DBSCAN Clustering and Angle-Correlation Driven Bi-Population Constrained Multi-Objective Artificial Physical Optimization
摘要
Constrained multi-objective optimization problems (CMOPs) involve both conflicting objective functions and various complex constraints. Artificial Physical Optimization is susceptible to local optimality and it is challenging to identify a solution that simultaneously achieves constrained feasibility and objective optimization. To address this problem, we propose a two-population algorithm called BiACMOAPO. In BiACMOAPO, the main population is made to search for the optimal Pareto front that satisfies the constraints within the identified feasible region by clustering and angle-based screening and by calculating the correlation between individuals using the APO force rule to attract the good particles to the poor ones. The auxiliary population enables particles to traverse the infeasible region by initially disregarding the constraints entirely, and subsequently addressing the constraints through separate cases, and guides the individuals of the main population toward the constrained optimal frontier.
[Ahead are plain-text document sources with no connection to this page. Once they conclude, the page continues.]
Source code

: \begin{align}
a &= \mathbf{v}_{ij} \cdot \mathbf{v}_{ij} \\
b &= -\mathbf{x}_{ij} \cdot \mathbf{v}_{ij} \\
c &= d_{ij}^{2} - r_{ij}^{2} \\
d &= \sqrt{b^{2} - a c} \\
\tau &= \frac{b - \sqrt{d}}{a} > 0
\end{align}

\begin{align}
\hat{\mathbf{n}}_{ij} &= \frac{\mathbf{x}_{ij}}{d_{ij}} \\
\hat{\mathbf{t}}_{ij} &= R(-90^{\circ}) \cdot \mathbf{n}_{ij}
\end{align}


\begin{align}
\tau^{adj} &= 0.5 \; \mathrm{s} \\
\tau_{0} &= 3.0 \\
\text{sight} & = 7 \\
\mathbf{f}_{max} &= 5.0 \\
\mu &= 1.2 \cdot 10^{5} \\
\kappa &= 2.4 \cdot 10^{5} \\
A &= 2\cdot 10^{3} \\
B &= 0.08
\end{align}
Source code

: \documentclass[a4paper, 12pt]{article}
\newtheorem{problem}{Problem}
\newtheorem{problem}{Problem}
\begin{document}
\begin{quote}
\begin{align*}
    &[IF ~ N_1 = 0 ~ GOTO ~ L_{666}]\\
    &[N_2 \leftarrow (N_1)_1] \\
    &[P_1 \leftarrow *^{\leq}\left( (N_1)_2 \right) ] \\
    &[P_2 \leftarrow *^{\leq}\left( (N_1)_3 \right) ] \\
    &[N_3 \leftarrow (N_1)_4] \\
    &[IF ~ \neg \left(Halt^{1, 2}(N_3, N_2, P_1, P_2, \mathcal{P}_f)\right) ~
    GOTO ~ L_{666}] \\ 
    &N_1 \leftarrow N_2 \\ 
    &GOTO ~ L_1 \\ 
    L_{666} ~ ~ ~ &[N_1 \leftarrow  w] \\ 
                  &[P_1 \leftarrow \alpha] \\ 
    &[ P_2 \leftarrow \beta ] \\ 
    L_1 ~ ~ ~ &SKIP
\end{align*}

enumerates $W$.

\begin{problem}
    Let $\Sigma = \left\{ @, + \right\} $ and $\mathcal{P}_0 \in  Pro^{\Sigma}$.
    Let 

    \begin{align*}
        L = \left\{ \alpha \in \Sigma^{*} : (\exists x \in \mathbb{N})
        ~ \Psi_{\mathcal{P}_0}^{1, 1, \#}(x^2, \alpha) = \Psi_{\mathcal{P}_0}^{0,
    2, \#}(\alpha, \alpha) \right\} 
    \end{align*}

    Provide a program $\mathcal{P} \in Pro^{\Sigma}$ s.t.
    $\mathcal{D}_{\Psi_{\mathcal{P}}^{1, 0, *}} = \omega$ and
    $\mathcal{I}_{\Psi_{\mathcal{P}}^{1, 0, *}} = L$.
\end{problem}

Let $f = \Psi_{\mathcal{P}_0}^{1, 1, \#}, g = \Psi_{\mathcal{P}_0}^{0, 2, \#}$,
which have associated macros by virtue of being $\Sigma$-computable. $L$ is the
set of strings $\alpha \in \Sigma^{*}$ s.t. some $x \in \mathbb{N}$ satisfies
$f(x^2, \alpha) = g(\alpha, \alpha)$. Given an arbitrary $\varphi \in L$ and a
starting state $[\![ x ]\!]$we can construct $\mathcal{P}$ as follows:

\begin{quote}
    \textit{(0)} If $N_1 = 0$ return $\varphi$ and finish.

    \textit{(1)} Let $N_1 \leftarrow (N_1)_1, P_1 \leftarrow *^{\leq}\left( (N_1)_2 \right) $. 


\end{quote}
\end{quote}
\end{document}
For the complex situation of multiple constrained regions, a fitness evaluation model based on DBSCAN clustering and angle is introduced, which divides the space into multiple regions through DBSCAN clustering disassembly and adjusts the individual fitness values by using the angle information to effectively maintain the search diversity and to prevent different feasible regions from interfering with the current region. Finally, the promising particles searched are deposited into the archive set by the update strategy of clustering and angle. In the experiments, the MW series and DTLZ series are selected as the benchmark test functions to compare the proposed algorithm with some state-of-the-art algorithms, and the experimental results suggest that the BiACMOAPO algorithm can obtain quite competitive performance in comparison to other algorithms on both IGD and HV test problems.